Es ist, vereinfacht gesagt, viel leichter, Menschen zu demotivieren, als sie zu motivieren. So kann man dem Gegner entscheidende Stimmverluste beibringen. Heute nennt man das voter suppression, Wählerunterdrückung. Brad Parscale, der Leiter von Trumps Digitalkampagne, hat diese als eines der wichtigsten Instrumente der 2016er-Wahl beschrieben. Die Methode liest sich wie das How-to des modernen Rechtspopulismus.

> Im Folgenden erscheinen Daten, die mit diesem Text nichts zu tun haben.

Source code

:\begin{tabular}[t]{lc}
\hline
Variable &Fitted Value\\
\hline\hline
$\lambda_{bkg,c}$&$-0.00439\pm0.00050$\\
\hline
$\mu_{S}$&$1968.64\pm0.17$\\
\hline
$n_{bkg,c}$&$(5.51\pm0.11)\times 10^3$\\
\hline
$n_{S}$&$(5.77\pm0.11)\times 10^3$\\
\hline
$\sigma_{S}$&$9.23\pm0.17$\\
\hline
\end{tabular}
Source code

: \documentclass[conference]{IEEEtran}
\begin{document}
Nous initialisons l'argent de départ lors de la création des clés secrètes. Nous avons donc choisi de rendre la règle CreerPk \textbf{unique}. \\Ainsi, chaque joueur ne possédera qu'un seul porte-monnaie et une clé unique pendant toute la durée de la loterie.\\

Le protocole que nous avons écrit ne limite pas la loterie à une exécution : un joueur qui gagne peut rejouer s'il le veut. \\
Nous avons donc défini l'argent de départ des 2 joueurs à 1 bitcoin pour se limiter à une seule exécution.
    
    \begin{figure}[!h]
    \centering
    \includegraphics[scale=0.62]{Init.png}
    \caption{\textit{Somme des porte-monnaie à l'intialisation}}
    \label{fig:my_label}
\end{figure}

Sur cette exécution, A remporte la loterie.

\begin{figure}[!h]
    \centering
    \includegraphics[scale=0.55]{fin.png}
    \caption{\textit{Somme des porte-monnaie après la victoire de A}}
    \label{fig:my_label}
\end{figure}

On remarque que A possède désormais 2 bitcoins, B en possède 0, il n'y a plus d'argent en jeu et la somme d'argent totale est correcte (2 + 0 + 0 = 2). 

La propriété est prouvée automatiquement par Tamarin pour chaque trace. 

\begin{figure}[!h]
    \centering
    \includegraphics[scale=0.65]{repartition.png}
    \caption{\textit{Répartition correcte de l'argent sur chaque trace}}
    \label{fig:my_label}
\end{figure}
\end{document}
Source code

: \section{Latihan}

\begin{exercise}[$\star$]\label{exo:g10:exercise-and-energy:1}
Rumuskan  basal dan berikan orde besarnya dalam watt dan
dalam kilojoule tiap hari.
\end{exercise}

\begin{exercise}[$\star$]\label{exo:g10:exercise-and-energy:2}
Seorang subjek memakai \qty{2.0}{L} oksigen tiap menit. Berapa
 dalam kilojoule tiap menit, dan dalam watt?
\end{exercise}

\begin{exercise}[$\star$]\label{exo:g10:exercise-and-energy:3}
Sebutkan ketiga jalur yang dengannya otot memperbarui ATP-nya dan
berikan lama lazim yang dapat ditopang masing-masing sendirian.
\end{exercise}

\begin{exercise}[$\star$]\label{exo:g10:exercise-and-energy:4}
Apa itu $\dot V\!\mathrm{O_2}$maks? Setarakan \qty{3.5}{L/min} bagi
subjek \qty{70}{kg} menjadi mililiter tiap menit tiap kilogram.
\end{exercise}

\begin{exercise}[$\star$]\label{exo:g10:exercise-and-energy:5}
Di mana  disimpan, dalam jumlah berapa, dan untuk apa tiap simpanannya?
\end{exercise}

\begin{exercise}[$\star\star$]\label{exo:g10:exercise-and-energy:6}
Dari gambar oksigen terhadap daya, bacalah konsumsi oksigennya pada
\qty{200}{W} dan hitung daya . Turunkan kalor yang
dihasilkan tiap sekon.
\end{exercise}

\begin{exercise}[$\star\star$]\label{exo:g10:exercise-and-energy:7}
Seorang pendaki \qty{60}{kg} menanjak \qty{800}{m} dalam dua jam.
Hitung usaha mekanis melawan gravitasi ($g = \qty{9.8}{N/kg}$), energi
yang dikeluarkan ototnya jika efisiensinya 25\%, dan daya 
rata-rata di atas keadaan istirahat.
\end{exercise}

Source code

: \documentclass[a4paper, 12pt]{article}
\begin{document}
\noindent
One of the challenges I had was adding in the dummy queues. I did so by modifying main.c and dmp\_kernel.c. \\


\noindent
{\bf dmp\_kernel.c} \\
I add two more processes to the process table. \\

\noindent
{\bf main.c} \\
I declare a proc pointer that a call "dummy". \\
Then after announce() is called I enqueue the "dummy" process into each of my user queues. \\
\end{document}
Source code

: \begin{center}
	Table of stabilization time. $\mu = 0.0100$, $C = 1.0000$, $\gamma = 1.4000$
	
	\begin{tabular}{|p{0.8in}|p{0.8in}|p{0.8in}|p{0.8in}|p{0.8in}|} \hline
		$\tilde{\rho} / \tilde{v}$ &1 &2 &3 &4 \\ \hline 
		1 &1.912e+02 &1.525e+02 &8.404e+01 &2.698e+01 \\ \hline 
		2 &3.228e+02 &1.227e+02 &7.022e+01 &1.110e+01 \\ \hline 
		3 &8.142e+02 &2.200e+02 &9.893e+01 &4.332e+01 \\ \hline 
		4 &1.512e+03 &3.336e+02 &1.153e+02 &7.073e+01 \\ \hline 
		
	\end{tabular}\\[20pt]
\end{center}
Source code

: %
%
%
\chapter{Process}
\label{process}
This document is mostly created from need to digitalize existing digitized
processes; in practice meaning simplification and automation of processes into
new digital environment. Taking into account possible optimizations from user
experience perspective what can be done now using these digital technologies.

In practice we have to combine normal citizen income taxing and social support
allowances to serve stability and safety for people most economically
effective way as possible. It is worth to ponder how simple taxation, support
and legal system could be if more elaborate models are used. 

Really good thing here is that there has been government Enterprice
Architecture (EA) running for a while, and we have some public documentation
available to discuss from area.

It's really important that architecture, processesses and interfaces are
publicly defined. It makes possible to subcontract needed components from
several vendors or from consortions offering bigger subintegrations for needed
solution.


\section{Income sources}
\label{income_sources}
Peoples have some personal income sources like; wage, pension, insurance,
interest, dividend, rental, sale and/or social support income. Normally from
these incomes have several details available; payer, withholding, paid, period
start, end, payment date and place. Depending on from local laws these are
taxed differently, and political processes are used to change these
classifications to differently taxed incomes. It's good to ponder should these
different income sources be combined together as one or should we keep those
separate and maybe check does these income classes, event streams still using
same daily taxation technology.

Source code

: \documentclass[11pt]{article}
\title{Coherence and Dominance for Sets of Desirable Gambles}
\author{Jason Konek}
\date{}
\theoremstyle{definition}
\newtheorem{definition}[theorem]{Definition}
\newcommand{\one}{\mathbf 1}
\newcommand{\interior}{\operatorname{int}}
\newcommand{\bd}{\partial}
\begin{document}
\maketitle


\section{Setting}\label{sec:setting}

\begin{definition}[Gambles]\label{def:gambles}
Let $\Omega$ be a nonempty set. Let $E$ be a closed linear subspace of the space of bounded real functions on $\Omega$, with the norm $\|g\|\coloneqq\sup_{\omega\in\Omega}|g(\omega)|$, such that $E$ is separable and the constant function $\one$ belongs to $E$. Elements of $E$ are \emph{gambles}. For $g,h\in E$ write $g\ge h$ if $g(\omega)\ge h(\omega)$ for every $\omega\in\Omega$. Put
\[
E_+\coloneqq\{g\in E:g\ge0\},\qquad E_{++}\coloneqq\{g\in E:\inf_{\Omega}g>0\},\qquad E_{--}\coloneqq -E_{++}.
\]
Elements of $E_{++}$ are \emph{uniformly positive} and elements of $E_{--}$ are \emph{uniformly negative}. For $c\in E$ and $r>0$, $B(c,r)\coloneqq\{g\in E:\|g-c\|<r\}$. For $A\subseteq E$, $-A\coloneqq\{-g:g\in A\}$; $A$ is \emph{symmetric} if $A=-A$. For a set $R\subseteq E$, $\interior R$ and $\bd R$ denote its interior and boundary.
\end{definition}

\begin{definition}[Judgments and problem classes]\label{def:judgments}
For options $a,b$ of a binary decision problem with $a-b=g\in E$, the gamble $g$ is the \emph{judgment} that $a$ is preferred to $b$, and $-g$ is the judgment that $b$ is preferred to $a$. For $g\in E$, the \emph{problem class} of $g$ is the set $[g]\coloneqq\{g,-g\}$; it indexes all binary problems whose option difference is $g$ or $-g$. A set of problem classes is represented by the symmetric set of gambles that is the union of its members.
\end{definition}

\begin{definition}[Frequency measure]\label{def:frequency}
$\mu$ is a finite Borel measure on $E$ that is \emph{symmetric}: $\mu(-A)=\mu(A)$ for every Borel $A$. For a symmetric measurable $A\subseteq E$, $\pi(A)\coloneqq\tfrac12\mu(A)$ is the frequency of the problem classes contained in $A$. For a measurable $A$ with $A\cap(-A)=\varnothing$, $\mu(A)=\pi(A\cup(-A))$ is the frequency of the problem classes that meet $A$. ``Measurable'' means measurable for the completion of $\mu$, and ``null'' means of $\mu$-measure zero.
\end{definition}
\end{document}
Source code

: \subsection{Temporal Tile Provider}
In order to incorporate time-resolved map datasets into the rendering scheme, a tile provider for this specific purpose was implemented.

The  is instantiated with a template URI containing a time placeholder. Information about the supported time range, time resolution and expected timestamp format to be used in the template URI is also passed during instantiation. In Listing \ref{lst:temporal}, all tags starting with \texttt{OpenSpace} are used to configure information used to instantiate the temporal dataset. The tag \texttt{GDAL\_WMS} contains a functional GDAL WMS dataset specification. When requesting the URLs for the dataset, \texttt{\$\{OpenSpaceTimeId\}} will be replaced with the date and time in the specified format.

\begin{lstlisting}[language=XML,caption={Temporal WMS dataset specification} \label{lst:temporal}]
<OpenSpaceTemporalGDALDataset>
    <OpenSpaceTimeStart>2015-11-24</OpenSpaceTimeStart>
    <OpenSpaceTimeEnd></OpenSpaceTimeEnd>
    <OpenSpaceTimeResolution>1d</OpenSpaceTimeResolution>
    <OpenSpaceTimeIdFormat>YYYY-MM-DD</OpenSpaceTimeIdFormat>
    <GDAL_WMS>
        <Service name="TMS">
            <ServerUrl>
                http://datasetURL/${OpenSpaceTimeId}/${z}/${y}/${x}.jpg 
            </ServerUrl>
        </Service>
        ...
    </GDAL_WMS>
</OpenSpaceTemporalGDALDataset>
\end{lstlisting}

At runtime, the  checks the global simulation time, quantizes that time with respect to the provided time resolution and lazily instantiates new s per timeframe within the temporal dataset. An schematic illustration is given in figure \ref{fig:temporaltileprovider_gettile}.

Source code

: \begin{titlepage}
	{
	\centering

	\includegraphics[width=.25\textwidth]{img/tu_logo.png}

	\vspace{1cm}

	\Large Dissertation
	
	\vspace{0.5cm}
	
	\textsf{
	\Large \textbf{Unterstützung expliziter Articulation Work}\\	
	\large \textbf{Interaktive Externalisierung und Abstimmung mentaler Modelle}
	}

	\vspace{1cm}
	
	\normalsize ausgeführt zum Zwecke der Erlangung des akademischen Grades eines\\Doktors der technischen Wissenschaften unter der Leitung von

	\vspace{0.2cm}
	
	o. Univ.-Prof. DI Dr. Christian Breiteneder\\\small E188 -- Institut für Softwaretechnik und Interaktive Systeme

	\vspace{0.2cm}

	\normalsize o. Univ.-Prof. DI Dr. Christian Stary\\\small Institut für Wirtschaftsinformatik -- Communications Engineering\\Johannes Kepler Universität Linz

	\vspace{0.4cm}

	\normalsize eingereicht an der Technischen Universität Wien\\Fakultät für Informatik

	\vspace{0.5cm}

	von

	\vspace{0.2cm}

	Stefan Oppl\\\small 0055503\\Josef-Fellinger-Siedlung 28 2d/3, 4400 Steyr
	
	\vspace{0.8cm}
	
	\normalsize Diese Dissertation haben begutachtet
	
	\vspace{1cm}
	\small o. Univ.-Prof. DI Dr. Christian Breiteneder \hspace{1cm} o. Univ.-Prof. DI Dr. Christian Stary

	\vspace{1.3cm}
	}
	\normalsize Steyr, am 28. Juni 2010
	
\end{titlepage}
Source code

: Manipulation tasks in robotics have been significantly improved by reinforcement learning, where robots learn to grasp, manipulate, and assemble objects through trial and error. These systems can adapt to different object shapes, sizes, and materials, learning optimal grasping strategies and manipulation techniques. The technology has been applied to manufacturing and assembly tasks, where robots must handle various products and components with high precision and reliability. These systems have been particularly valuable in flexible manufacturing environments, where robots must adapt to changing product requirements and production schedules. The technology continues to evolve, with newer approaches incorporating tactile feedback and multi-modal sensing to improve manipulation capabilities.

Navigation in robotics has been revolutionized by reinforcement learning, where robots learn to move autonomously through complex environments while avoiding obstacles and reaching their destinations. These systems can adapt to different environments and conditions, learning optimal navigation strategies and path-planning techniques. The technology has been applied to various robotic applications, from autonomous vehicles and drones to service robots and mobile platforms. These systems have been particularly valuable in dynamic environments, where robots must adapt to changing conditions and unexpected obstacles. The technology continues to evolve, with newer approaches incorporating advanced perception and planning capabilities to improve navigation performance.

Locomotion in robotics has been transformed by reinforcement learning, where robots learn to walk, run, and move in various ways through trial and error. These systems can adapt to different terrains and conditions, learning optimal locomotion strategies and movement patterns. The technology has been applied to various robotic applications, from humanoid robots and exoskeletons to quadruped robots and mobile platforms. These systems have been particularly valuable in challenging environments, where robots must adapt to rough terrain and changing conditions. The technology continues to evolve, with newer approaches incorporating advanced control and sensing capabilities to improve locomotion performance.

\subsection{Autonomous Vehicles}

Finkelstein, ursprünglich Programmierer in der Finanzindustrie, erhob als pollster Bevölkerungsdaten wie Alter, Wohnort, bevorzugter Kandidat, politische Haltung, Anzahl Kirchenbesuche. Sein Talent lag darin, Muster zu erkennen. Zum Beispiel: Was sind die «Mittethemen», jene, die am meisten Menschen interessieren? Welche tun am meisten weh? Im Grunde, merkte er bald, sind es oft dieselben: «Drogen, Kriminalität und Hautfarbe.» Das sei cutting, schrieb er 1972 in einem Memo an Richard Nixon. Finkelsteins Ziel war es, die Wählerschaft maximal zu polarisieren. Gegeneinander aufzuheizen. Der Treibstoff: Angst. «Es muss so getan werden, als käme die Gefahr von links», riet er Nixon. Er müsse die Themen setzen, vor denen sich die Bevölkerung fürchte.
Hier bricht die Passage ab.